Sunday, January 29, 2012

Further away...

I seem to be lost in a section of my own mind.
Time goes through crazy periods of flying by and dragging on.
My 40 hour work weeks with 12 credit hours worth of homework- combined with 3-midnight shifts- have me feeling like I am losing the "grip" I had on my life.
I don't feel as needed or at the top of my game at work like I did before this position change.
I discovered that I had been placing my identity in my job and work life and not in my Savior- ouch.
I missed the first few Bible studies (one of the best parts of last semester) because of this crazy job- yet I complain about not getting enough hours or go in on my days off.
I have not been feeling satisfied with any aspect of my life: spiritual side has taken a step back (need to read and pray more), work has gone out of control, friendships have become dusty, and family has become more strained than it should.
When will this end?!?!?!?!!?!?!?!




Oh. As soon as I surrender. Hmph- that is a lot harder than it used to be. I think I have become pleased with the feeling of self accomplishment and fufillment, and have chosen to forget the ultimate satisfaction Christ alone can give. I have come to the point where my accomplishments have fallen flat and my "fufillment" has left me empty. But I still can't seem to get back to where I was, let alone move forward.

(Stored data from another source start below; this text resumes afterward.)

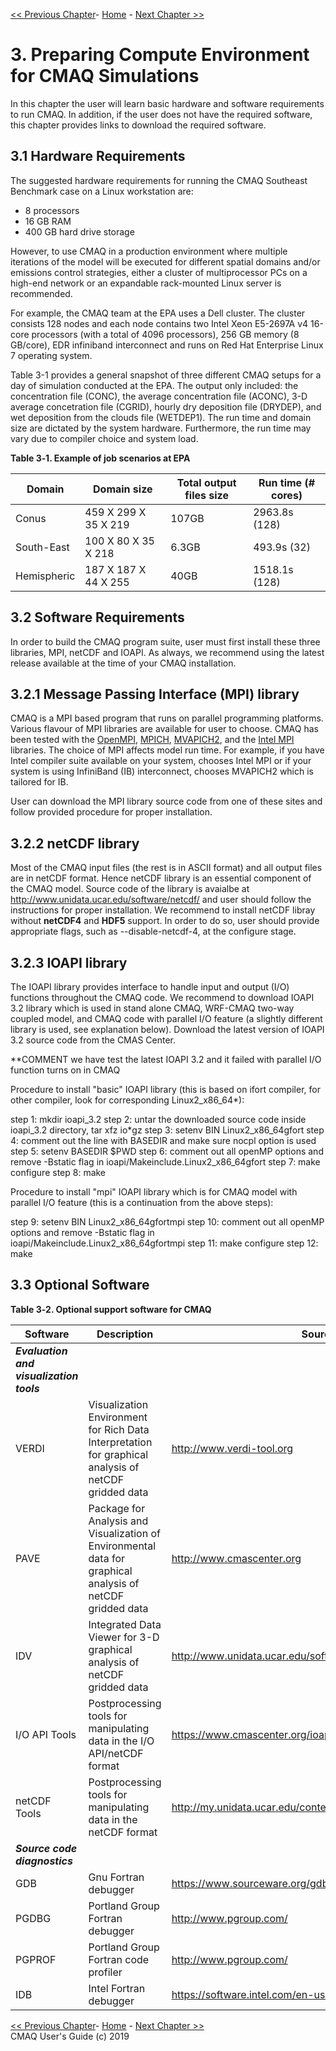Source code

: 
<!-- BEGIN COMMENT -->

 [<< Previous Chapter](CMAQ_UG_ch02_program_structure.md)- [Home](README.md) - [Next Chapter >>](CMAQ_UG_ch04_model_inputs.md)

<!-- END COMMENT -->

# 3. Preparing Compute Environment for CMAQ Simulations

In this chapter the user will learn basic hardware and software requirements to run CMAQ. In addition, if the user does not have the required software, this chapter provides links to download the required software. 

## 3.1 Hardware Requirements

The suggested hardware requirements for running the CMAQ Southeast Benchmark case on a Linux workstation are:

-   8 processors
-   16 GB RAM
-   400 GB hard drive storage

However, to use CMAQ in a production environment where multiple iterations of the model will be executed for different spatial domains and/or emissions control strategies, either a cluster of multiprocessor PCs on a high-end network or an expandable rack-mounted Linux server is recommended.

For example, the CMAQ team at the EPA uses a Dell cluster. The cluster consists 128 nodes and each node contains two Intel Xeon E5-2697A v4 16-core processors (with a total of 4096 processors), 256 GB memory (8 GB/core), EDR infiniband interconnect and runs on Red Hat Enterprise Linux 7 operating system.

Table 3-1 provides a general snapshot of three different CMAQ setups for a day of simulation conducted at the EPA. The output only included: the concentration file (CONC), the average concentration file (ACONC), 3-D average concetration file (CGRID), hourly dry deposition file (DRYDEP), and wet deposition from the clouds file (WETDEP1). The run time and domain size are dictated by the system hardware. Furthermore, the run time may vary due to compiler choice and system load.

**Table 3‑1. Example of job scenarios at EPA**

|**Domain**|**Domain size**| **Total output files size** | **Run time (# cores)**  | 
|------------|-------------------------------|-------|--|
| Conus | 459 X 299 X 35 X 219 | 107GB | 2963.8s (128) |
| South-East | 100 X 80 X 35 X 218 | 6.3GB | 493.9s (32) |
| Hemispheric | 187 X 187 X 44 X 255 | 40GB | 1518.1s (128) |

## 3.2 Software Requirements

In order to build the CMAQ program suite, user must first install these three libraries, MPI, netCDF and IOAPI. As always, we recommend using the latest release available at the time of your CMAQ installation.


## 3.2.1 Message Passing Interface (MPI) library

CMAQ is a MPI based program that runs on parallel programming platforms. Various flavour of MPI libraries are available for user to choose. CMAQ has been tested with the [OpenMPI](https://www.open-mpi.org), [MPICH](https://www.mpich.org/downloads), [MVAPICH2](http://mvapich.cse.ohio-state.edu), and the [Intel MPI](https://software.intel.com/en-us/intel-mpi-library) libraries. The choice of MPI affects model run time. For example, if you have Intel compiler suite available on your system, chooses Intel MPI or if your system is using InfiniBand (IB) interconnect, chooses MVAPICH2 which is tailored for IB.

User can download the MPI library source code from one of these sites and follow provided procedure for proper installation.

## 3.2.2 netCDF library

Most of the CMAQ input files (the rest is in ASCII format) and all output files are in netCDF format. Hence netCDF library is an essential component of the CMAQ model. Source code of the library is avaialbe at http://www.unidata.ucar.edu/software/netcdf/ and user should follow the instructions for proper installation. We recommend to install netCDF libray without **netCDF4** and **HDF5** support. In order to do so, user should provide appropriate flags, such as --disable-netcdf-4, at the configure stage.

## 3.2.3 IOAPI library

The IOAPI library provides interface to handle input and output (I/O) functions throughout the CMAQ code. We recommend to download IOAPI 3.2 library which is used in stand alone CMAQ, WRF-CMAQ two-way coupled model, and CMAQ code with parallel I/O feature (a slightly different library is used, see explanation below). Download the latest version of IOAPI 3.2 source code from the CMAS Center.

**COMMENT we have test the latest IOAPI 3.2 and it failed with parallel I/O function turns on in CMAQ

Procedure to install "basic" IOAPI library (this is based on ifort compiler, for other compiler, look for corresponding Linux2_x86_64*):

step 1: mkdir ioapi_3.2
step 2: untar the downloaded source code inside ioapi_3.2 directory, tar xfz io*gz
step 3: setenv BIN Linux2_x86_64gfort
step 4: comment out the line with BASEDIR and make sure nocpl option is used
step 5: setenv BASEDIR $PWD
step 6: comment out all openMP options and remove -Bstatic flag in ioapi/Makeinclude.Linux2_x86_64gfort
step 7: make configure
step 8: make

Procedure to install "mpi" IOAPI library which is for CMAQ model with parallel I/O feature (this is a continuation from the above steps):

step 9: setenv BIN Linux2_x86_64gfortmpi
step 10: comment out all openMP options and remove -Bstatic flag in ioapi/Makeinclude.Linux2_x86_64gfortmpi
step 11: make configure
step 12: make

## 3.3 Optional Software

**Table 3‑2. Optional support software for CMAQ**

|**Software**|**Description**|     **Source**    |
|------------|-------------------------------|---------------------------------------------|
|***Evaluation and visualization tools***| | |
|VERDI|Visualization Environment for Rich Data Interpretation for graphical analysis of netCDF gridded data|[<http://www.verdi-tool.org>](http://www.verdi-tool.org/)|
|PAVE|Package for Analysis and Visualization of Environmental data for graphical analysis of netCDF gridded data|[<http://www.cmascenter.org>](http://www.cmascenter.org/)|
|IDV|Integrated Data Viewer for 3-D graphical analysis of netCDF gridded data|[<http://www.unidata.ucar.edu/software/idv/>](http://www.unidata.ucar.edu/software/idv/)|
|I/O API Tools|Postprocessing tools for manipulating data in the I/O API/netCDF format|[<https://www.cmascenter.org/ioapi/>](https://www.cmascenter.org/ioapi/)|
|netCDF Tools|Postprocessing tools for manipulating data in the netCDF format|[<http://my.unidata.ucar.edu/content/software/netcdf/index.html>](http://my.unidata.ucar.edu/content/software/netcdf/index.html)|
| ***Source code diagnostics*** |
|GDB|Gnu Fortran debugger|[<https://www.sourceware.org/gdb/>](https://www.sourceware.org/gdb/)|
|PGDBG|Portland Group Fortran debugger|[<http://www.pgroup.com/>](http://www.pgroup.com/)|
|PGPROF|Portland Group Fortran code profiler|[<http://www.pgroup.com/>](http://www.pgroup.com/)|
|IDB|Intel Fortran debugger|[<https://software.intel.com/en-us/articles/idb-linux>](https://software.intel.com/en-us/articles/idb-linux)|



<!-- BEGIN COMMENT -->

 [<< Previous Chapter](CMAQ_UG_ch02_program_structure.md)- [Home](README.md) - [Next Chapter >>](CMAQ_UG_ch04_model_inputs.md)<br>
CMAQ User's Guide (c) 2019<br>

<!-- END COMMENT -->
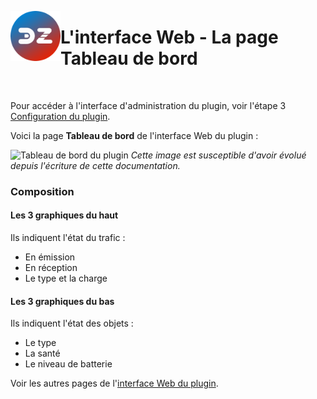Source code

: <a href="Home.md"><img align="left" width="80" height="80" src="../Images/zigbee4domoticz-logo.png" alt="Logo"></a>

# L'interface Web - La page Tableau de bord

</br>

Pour accéder à l'interface d'administration du plugin, voir l'étape 3 [Configuration du plugin](Plugin_Configuration.md).

Voici la page __Tableau de bord__ de l'interface Web du plugin :

![Tableau de bord du plugin](Images/FR_WebUI-Tableau-de-bord.png)
*Cette image est susceptible d'avoir évolué depuis l'écriture de cette documentation.*

### Composition

#### Les 3 graphiques du haut

Ils indiquent l'état du trafic :
* En émission
* En réception
* Le type et la charge

#### Les 3 graphiques du bas

Ils indiquent l'état des objets :
* Le type
* La santé
* Le niveau de batterie

Voir les autres pages de l'[interface Web du plugin](Home.md#linterface-web-du-plugin).
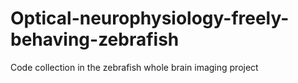 # Optical-neurophysiology-freely-behaving-zebrafish
Code collection in the zebrafish whole brain imaging project
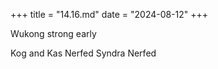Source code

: +++
title = "14.16.md"
date = "2024-08-12"
+++


Wukong strong early

Kog and Kas Nerfed
Syndra Nerfed
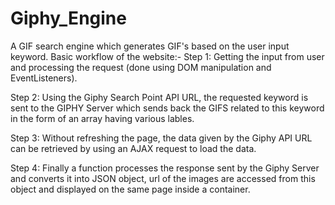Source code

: # Giphy_Engine
A GIF search engine which generates GIF's based on the user input keyword.
Basic workflow of the website:-
Step 1: Getting the input from user and processing the request (done using DOM manipulation and EventListeners).

Step 2: Using the Giphy Search Point API URL, the requested keyword is sent to the GIPHY Server which sends back the GIFS related to this keyword in the form of an array having various lables.

Step 3: Without refreshing the page, the data given by the Giphy API URL can be retrieved by using an AJAX request to load the data.

Step 4: Finally a function processes the response sent by the Giphy Server and converts it into JSON object, url of the images are accessed from this object and displayed on the same page inside a container.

If you are reading this and you know me, I'd appreciate the prayer. I may not confess this by word of mouth, but I need help desperately. But only God can do that helping, and only I can accept it. I don't need a lecture, a how-to, or a stern command from man: I need to work this out between myself and my Savior. However, I do ask for prayer.
Thank you. And thank You Savior for not giving up on me yet or ever. I am seeking my way back to You- thank You for Your love and patience.